Stored records

· · · · · · ·

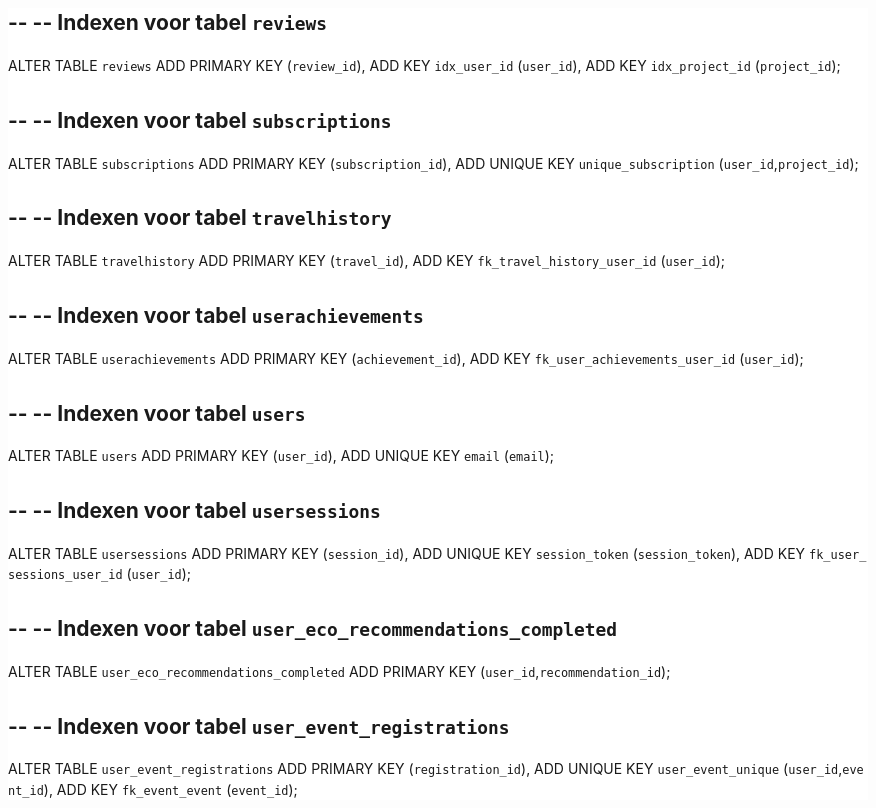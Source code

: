 --
-- Indexen voor tabel `reviews`
--
ALTER TABLE `reviews`
  ADD PRIMARY KEY (`review_id`),
  ADD KEY `idx_user_id` (`user_id`),
  ADD KEY `idx_project_id` (`project_id`);

--
-- Indexen voor tabel `subscriptions`
--
ALTER TABLE `subscriptions`
  ADD PRIMARY KEY (`subscription_id`),
  ADD UNIQUE KEY `unique_subscription` (`user_id`,`project_id`);

--
-- Indexen voor tabel `travelhistory`
--
ALTER TABLE `travelhistory`
  ADD PRIMARY KEY (`travel_id`),
  ADD KEY `fk_travel_history_user_id` (`user_id`);

--
-- Indexen voor tabel `userachievements`
--
ALTER TABLE `userachievements`
  ADD PRIMARY KEY (`achievement_id`),
  ADD KEY `fk_user_achievements_user_id` (`user_id`);

--
-- Indexen voor tabel `users`
--
ALTER TABLE `users`
  ADD PRIMARY KEY (`user_id`),
  ADD UNIQUE KEY `email` (`email`);

--
-- Indexen voor tabel `usersessions`
--
ALTER TABLE `usersessions`
  ADD PRIMARY KEY (`session_id`),
  ADD UNIQUE KEY `session_token` (`session_token`),
  ADD KEY `fk_user_sessions_user_id` (`user_id`);

--
-- Indexen voor tabel `user_eco_recommendations_completed`
--
ALTER TABLE `user_eco_recommendations_completed`
  ADD PRIMARY KEY (`user_id`,`recommendation_id`);

--
-- Indexen voor tabel `user_event_registrations`
--
ALTER TABLE `user_event_registrations`
  ADD PRIMARY KEY (`registration_id`),
  ADD UNIQUE KEY `user_event_unique` (`user_id`,`event_id`),
  ADD KEY `fk_event_event` (`event_id`);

· · · · · · ·

From the data above, copy out every line with the string "PRIMARY" in it.

*WRITTEN ANSWER*.
  ADD PRIMARY KEY (`review_id`),
  ADD PRIMARY KEY (`subscription_id`),
  ADD PRIMARY KEY (`travel_id`),
  ADD PRIMARY KEY (`achievement_id`),
  ADD PRIMARY KEY (`user_id`),
  ADD PRIMARY KEY (`session_id`),
  ADD PRIMARY KEY (`user_id`,`recommendation_id`);
  ADD PRIMARY KEY (`registration_id`),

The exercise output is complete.